[Requirement]:
Count every line of these entries that holds the word "probably", and reply with the number only.

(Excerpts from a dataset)
BEGIN

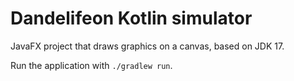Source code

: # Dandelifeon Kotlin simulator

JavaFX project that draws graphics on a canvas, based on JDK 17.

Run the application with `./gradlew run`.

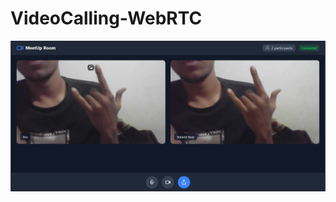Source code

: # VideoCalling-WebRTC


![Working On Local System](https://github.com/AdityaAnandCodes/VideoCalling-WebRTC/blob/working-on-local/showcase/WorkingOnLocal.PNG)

END
BEGIN

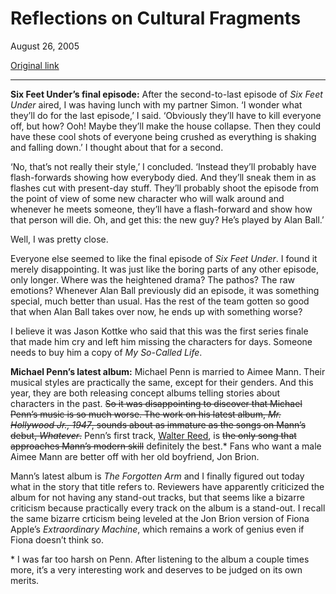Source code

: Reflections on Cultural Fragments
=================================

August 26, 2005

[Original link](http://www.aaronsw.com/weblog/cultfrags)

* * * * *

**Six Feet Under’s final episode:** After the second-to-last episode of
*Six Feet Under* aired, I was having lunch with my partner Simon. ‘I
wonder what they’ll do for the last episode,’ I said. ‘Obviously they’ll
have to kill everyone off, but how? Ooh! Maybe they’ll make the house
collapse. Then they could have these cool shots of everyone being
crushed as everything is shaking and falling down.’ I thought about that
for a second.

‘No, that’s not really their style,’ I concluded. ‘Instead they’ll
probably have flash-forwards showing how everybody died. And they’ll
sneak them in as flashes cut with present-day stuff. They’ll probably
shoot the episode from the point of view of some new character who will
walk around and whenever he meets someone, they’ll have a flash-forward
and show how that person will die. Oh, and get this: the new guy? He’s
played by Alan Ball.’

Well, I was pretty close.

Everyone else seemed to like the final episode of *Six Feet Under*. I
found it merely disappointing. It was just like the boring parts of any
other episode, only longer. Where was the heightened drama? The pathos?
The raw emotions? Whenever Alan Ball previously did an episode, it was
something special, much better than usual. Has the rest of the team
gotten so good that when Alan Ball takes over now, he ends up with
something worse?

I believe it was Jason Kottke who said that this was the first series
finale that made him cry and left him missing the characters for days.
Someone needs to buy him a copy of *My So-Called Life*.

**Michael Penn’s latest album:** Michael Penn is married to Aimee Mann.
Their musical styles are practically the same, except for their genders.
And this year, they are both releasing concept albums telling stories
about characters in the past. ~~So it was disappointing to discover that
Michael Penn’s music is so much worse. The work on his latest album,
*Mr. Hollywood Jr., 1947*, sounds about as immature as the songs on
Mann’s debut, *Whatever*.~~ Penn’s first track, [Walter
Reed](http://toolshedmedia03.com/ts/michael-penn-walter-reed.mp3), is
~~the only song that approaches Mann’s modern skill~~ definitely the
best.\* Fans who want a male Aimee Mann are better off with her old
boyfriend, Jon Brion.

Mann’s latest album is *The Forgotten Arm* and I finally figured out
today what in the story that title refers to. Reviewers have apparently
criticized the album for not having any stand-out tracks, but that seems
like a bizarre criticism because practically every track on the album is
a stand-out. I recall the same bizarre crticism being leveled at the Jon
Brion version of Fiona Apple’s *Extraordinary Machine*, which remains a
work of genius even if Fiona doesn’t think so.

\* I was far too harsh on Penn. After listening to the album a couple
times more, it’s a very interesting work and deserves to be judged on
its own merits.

END

[Exercise output]:
2